A new Gallup poll shows how American’s view of President Trump is changing and the results may surprise many.
Forty percent of Americans surveyed in the Gallup poll released Tuesday said that Trump has presidential qualities. That percentage has risen from 33 percent in 2017.
Even his critics recognize that his immense popularity with the Republican base affords President Trump “running room.”
Watch the video:
Americans increasingly believe that Donald Trump has the personality and leadership qualities a president should have, according to a poll released on Tuesday.
A Gallup poll released Tuesday found that 40 percent of Americans believe that President Trump has the right personality and leadership qualities a president should have, which serves as a seven-point gain from two years ago at the beginning of his administration, where only a third, or 33 percent, of Americans, believed that Trump had the right qualities to be president.
Americans’ belief in Trump’s leadership abilities has risen across the political spectrum.
Eighty-one percent of Republicans believed that Trump has the right personality and quality to be president, which amounts to a seven-point gain from 2017. Thirty-one percent of Independents approve of Trump’s personality, and leadership abilities, which amounts to a four-point increase, and 13 percent of Democrats approve of Trump’s leadership qualities, which amounts to a seven-point gain over the last two years.
Although Americans increasingly approve of Trump’s character, more citizens approve of Trump on the issues than his character. Forty-seven percent of Americans approve of Trump on issues that matter most to Americans surveyed in the Gallup poll, while 53 percent disapprove of Trump’s handling of the issues that matter most to the average American.
Gallup’s analysis suggested that Trump should campaign on his issues rather than his character, while Democrats could enhance their chances of beating Trump if they were to nominate a candidate who Americans view as having a better character than the president.

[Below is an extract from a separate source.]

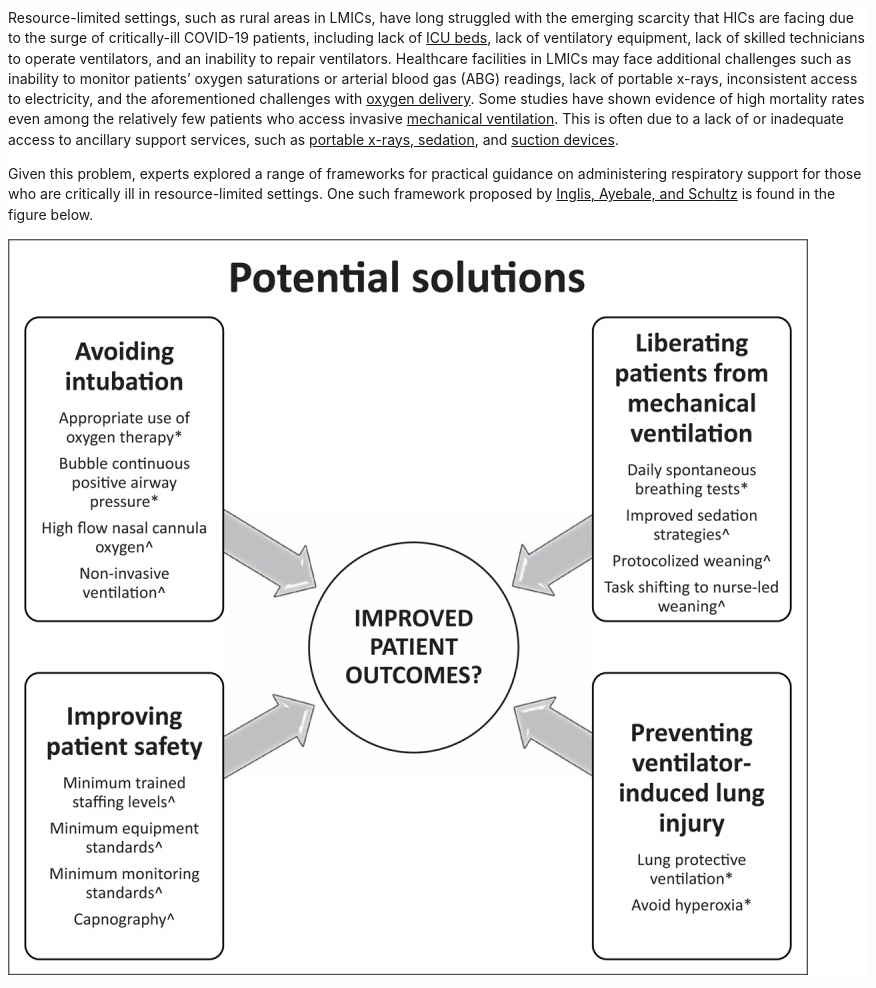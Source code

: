 Resource-limited settings, such as rural areas in LMICs, have long struggled with the emerging scarcity that HICs are facing due to the surge of critically-ill COVID-19 patients, including lack of [ICU beds](https://journals.plos.org/plosone/article?id=10.1371/journal.pone.0116949), lack of ventilatory equipment, lack of skilled technicians to operate ventilators, and an inability to repair ventilators. Healthcare facilities in LMICs may face additional challenges such as inability to monitor patients’ oxygen saturations or arterial blood gas \(ABG\) readings, lack of portable x-rays, inconsistent access to electricity, and the aforementioned challenges with [oxygen delivery](https://www.ncbi.nlm.nih.gov/pmc/articles/PMC6319564/). Some studies have shown evidence of high mortality rates even among the relatively few patients who access invasive [mechanical ventilation](https://www.ncbi.nlm.nih.gov/pmc/articles/PMC6319564/). This is often due to a lack of or inadequate access to ancillary support services, such as [portable x-rays, sedation](https://www.apsf.org/article/improving-anesthetic-safety-in-low-middle-income-countries-a-different-challenge/), and [suction devices](https://www.ncbi.nlm.nih.gov/pmc/articles/PMC5469676/).

Given this problem, experts explored a range of frameworks for practical guidance on administering respiratory support for those who are critically ill in resource-limited settings. One such framework proposed by [Inglis, Ayebale, and Sch](https://www.ncbi.nlm.nih.gov/pmc/articles/PMC6319564/)[ultz](https://www.ncbi.nlm.nih.gov/pmc/articles/PMC6319564/) is found in the figure below.

[![](../.gitbook/assets/8.png)](https://www.ncbi.nlm.nih.gov/pmc/articles/PMC6319564/)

“That is something they did not do in 2016, when Hillary Clinton was the Democratic nominee. She, like Trump, was widely thought to be dishonest and untrustworthy, thus negating one of Trump’s obvious weaknesses and making character less of a factor in voters’ decision-making processes,” Gallup wrote.
“Democrats also must be careful not to nominate a candidate who is perceived as out of the mainstream on issues,” Gallup concluded. “Doing so could elevate issues as a voting factor and work to Trump’s advantage if more voters say they agree with Trump than the Democratic candidate on the most important issues.”
The Gallup survey polled 1,204 adults between April 17 and April 30 and had a margin of error of 4 percentage points.